** DATA RECORDS follows **

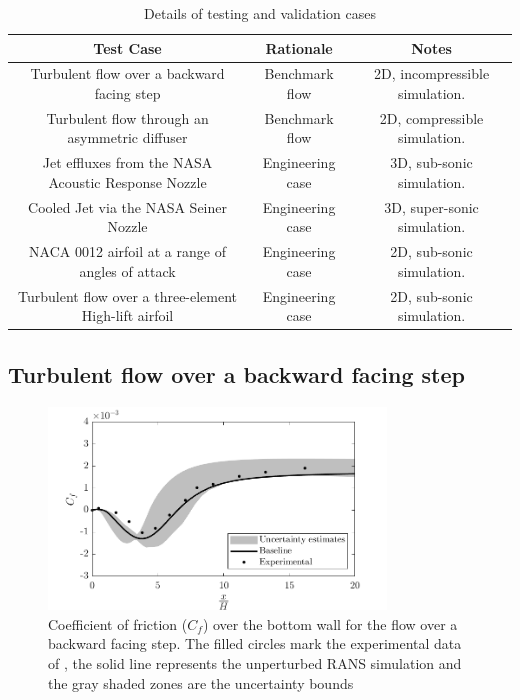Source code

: \begin{table}
\caption{\label{tab:vandv_cases} Details of testing and validation cases}
\begin{center}
\begin{tabular}{ccc}
Test Case& Rationale& Notes \\\hline
Turbulent flow over a backward facing step& Benchmark flow& 2D, incompressible simulation.\\
Turbulent flow through an asymmetric diffuser& Benchmark flow& 2D, compressible simulation.\\
Jet effluxes from the NASA Acoustic Response Nozzle& Engineering case & 3D, sub-sonic simulation.\\
Cooled Jet via the NASA Seiner Nozzle& Engineering case& 3D, super-sonic simulation.\\
NACA 0012 airfoil at a range of angles of attack& Engineering case& 2D, sub-sonic simulation.\\
Turbulent flow over a three-element High-lift airfoil& Engineering case& 2D, sub-sonic simulation.\\
\end{tabular}
\end{center}
\end{table}

\subsection{Turbulent flow over a backward facing step}
\begin{figure}
\centering
\includegraphics[width=0.8\textwidth]{suthesis/images/backstep_cf_bot.png}
\caption{Coefficient of friction ($C_f$) over the bottom wall for the flow over a backward facing step. The filled circles mark the experimental data of \cite{driver1985}, the solid line represents the unperturbed RANS simulation and the gray shaded zones are the uncertainty bounds\label{fig:backstep_cf}}
\end{figure}

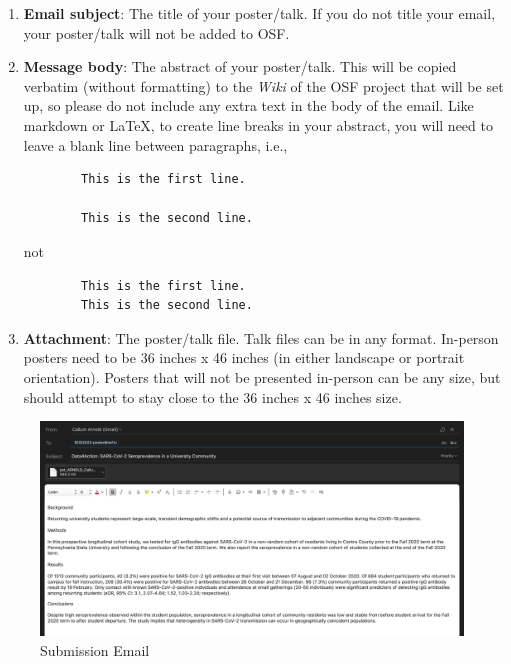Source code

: \documentclass{scrartcl}
\begin{document}
\begin{enumerate}
    \item \textbf{Email subject}: The title of your poster/talk.
    If you do not title your email, your poster/talk will not be added to OSF.
    \item \textbf{Message body}: The abstract of your poster/talk.
    This will be copied verbatim (without formatting) to the \emph{Wiki} of the OSF project that will be set up, so please do not include any extra text in the body of the email.
    Like markdown or \LaTeX, to create line breaks in your abstract, you will need to leave a blank line between paragraphs, i.e., 

    \begin{verbatim}
        This is the first line.
        
        This is the second line.
    \end{verbatim}

    not

    \begin{verbatim}
        This is the first line.
        This is the second line.
    \end{verbatim}

    \item \textbf{Attachment}: The poster/talk file.
    Talk files can be in any format.
    In-person posters need to be 36 inches x 46 inches (in either landscape or portrait orientation).
    Posters that will not be presented in-person can be any size, but should attempt to stay close to the 36 inches x 46 inches size.

\end{enumerate}

\begin{figure}[!htb]
    \includegraphics[width=\textwidth]{submission-email.png}
    \caption{Submission Email}
    \label{fig:submission-email}
\end{figure}
\end{document}
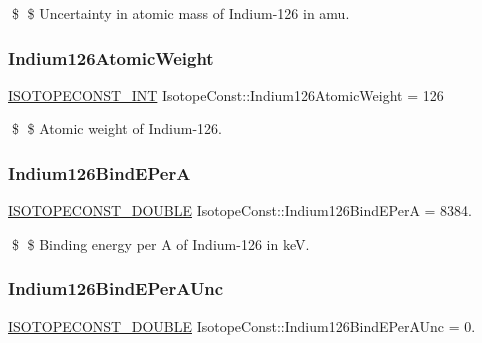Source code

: \$ \$ Uncertainty in atomic mass of Indium-\/126 in amu. \mbox{\label{group___isotope_const-_indium-_in126_gaf9e7a4cc7b33bbce578a643853486a0f}} 
\subsubsection{\texorpdfstring{Indium126\+Atomic\+Weight}{Indium126AtomicWeight}}
{\footnotesize\ttfamily \mbox{\hyperlink{group___isotope_const-_macros_ga5f18360b3e99483a35c32d789e62621c}{I\+S\+O\+T\+O\+P\+E\+C\+O\+N\+S\+T\+\_\+\+I\+NT}} Isotope\+Const\+::\+Indium126\+Atomic\+Weight = 126}

\$ \$ Atomic weight of Indium-\/126. \mbox{\label{group___isotope_const-_indium-_in126_ga473de3d3bf91c64f8c93765bdaf05759}} 
\subsubsection{\texorpdfstring{Indium126\+Bind\+E\+PerA}{Indium126BindEPerA}}
{\footnotesize\ttfamily \mbox{\hyperlink{group___isotope_const-_macros_ga8f45a7272ce02c0b4c65c44636ed719a}{I\+S\+O\+T\+O\+P\+E\+C\+O\+N\+S\+T\+\_\+\+D\+O\+U\+B\+LE}} Isotope\+Const\+::\+Indium126\+Bind\+E\+PerA = 8384.}

\$ \$ Binding energy per A of Indium-\/126 in keV. \mbox{\label{group___isotope_const-_indium-_in126_ga3eaee09d01eb92828f69afbb29f54485}} 
\subsubsection{\texorpdfstring{Indium126\+Bind\+E\+Per\+A\+Unc}{Indium126BindEPerAUnc}}
{\footnotesize\ttfamily \mbox{\hyperlink{group___isotope_const-_macros_ga8f45a7272ce02c0b4c65c44636ed719a}{I\+S\+O\+T\+O\+P\+E\+C\+O\+N\+S\+T\+\_\+\+D\+O\+U\+B\+LE}} Isotope\+Const\+::\+Indium126\+Bind\+E\+Per\+A\+Unc = 0.}

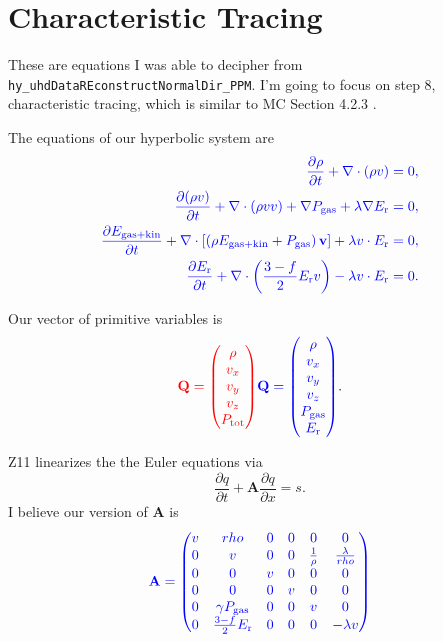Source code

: \documentclass[preprint,11pt]{aastex}
\newcommand{\beq}{\begin{equation}}
\newcommand{\eeq}{\end{equation}}
\newcommand{\bea}{\begin{eqnarray}}
\newcommand{\eea}{\end{eqnarray}}
\begin{document}
\section{Characteristic Tracing}
\label{sec:characteristic}
These are equations I was able to decipher from \verb!hy_uhdDataREconstructNormalDir_PPM!.  I'm going to focus on step $8$, characteristic tracing, which is similar to MC Section 4.2.3 .

The equations of our hyperbolic system are
\bea
{\color{blue}
	\frac{\partial \rho}{\partial t} + \nabla \cdot (\rho v) = 0,
} \\
{\color{blue}
	\frac{\partial (\rho v)}{\partial t} + \nabla \cdot (\rho v v) + \nabla P_{\rm gas} + \lambda \nabla E_{\rm r} = 0,
} \\
{\color{blue}
	\frac{\partial E_{\rm gas+kin}}{\partial t} + \nabla \cdot \left[ \left( \rho E_{\rm gas+kin} + P_{\rm gas} \right) \mathbf{v} \right] + \lambda v \cdot E_{\rm r} = 0,
} \\
{\color{blue}
	\frac{\partial E_{\rm r}}{\partial t} + \nabla \cdot \left( \frac{3-f}{2} E_{\rm r} v \right) - \lambda v \cdot E_{\rm r} = 0.
}
\eea

Our vector of primitive variables is
\beq
{\color{red}\mathbf{Q} = \begin{pmatrix}\rho\\v_x \\ v_y \\ v_z \\ P_{\rm tot}\end{pmatrix}} {\color{blue}\mathbf{Q} = \begin{pmatrix}\rho\\v_x \\ v_y \\ v_z \\ P_{\rm gas} \\ E_{\rm r}\end{pmatrix}}.
\eeq

Z11 linearizes the the Euler equations via
\beq
\frac{\partial q}{\partial t} + \mathbf{A} \frac{\partial q}{\partial x} = s.
\eeq
I believe our version of $\mathbf{A}$ is
\beq
{
	\color{blue}
	\mathbf{A} = 
	\begin{pmatrix}
	v & rho & 0 & 0 & 0 & 0 \\
	0 & v & 0 & 0 & \frac{1}{\rho} & \frac{\lambda}{rho} \\
	0 & 0 & v & 0 & 0 & 0 \\
	0 & 0 & 0 & v & 0 & 0 \\
	0 & \gamma P_{\rm gas} & 0 & 0 & v & 0 \\
	0 & \frac{3-f}{2} E_{\rm r} & 0 & 0 & 0 & -\lambda v
	\end{pmatrix}
}
\eeq
\end{document}
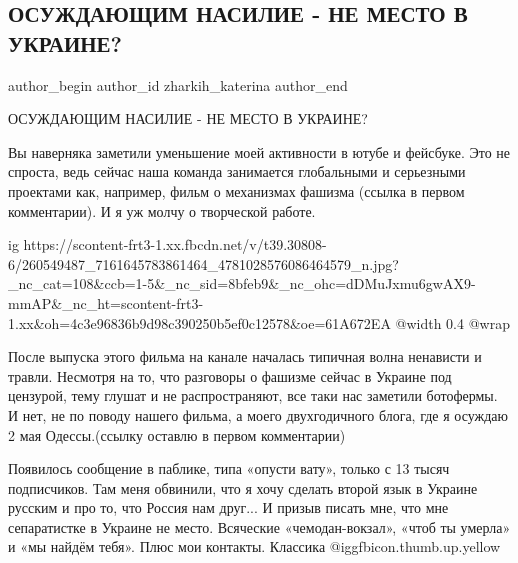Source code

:  
 
 
 
 
 
\subsection{ОСУЖДАЮЩИМ НАСИЛИЕ - НЕ МЕСТО В УКРАИНЕ?}
\label{sec:25_11_2021.fb.zharkih_katerina.1.nasilie_v_ukraine}
 
\ifcmt
 author_begin
   author_id zharkih_katerina
 author_end
\fi

ОСУЖДАЮЩИМ НАСИЛИЕ - НЕ МЕСТО В УКРАИНЕ? 

Вы наверняка заметили уменьшение моей активности в ютубе и фейсбуке. Это не
спроста, ведь сейчас наша команда занимается глобальными и серьезными проектами
как, например, фильм о механизмах фашизма (ссылка в первом комментарии). И я уж
молчу о творческой работе. 

\ifcmt
  ig https://scontent-frt3-1.xx.fbcdn.net/v/t39.30808-6/260549487_7161645783861464_4781028576086464579_n.jpg?_nc_cat=108&ccb=1-5&_nc_sid=8bfeb9&_nc_ohc=dDMuJxmu6gwAX9-mmAP&_nc_ht=scontent-frt3-1.xx&oh=4c3e96836b9d98c390250b5ef0c12578&oe=61A672EA
  @width 0.4
  @wrap 
\fi

После выпуска этого фильма на канале началась типичная волна ненависти и
травли. Несмотря на то, что разговоры о фашизме сейчас в Украине под цензурой,
тему глушат и не распространяют, все таки нас заметили ботофермы. И нет, не по
поводу нашего фильма, а моего двухгодичного блога, где я осуждаю 2 мая
Одессы.(ссылку оставлю в первом комментарии) 

Появилось сообщение в паблике, типа «опусти вату», только с 13 тысяч
подписчиков. Там меня обвинили, что я хочу сделать второй язык в Украине
русским и про то, что Россия нам друг... И призыв писать мне, что мне
сепаратистке в Украине не место. Всяческие «чемодан-вокзал», «чтоб ты умерла» и
«мы найдём тебя». Плюс мои контакты. Классика  @igg{fbicon.thumb.up.yellow}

** End of DATA RECORDS **

• _TASK DESCRIPTION_
Restate word for word the entries above, starting at the line with "подписчиков. Там меня" and ending at the line with "сепаратистке в Украине", inclusive, and no others.

• _RESPONSE_
подписчиков. Там меня обвинили, что я хочу сделать второй язык в Украине
русским и про то, что Россия нам друг... И призыв писать мне, что мне
сепаратистке в Украине не место. Всяческие «чемодан-вокзал», «чтоб ты умерла» и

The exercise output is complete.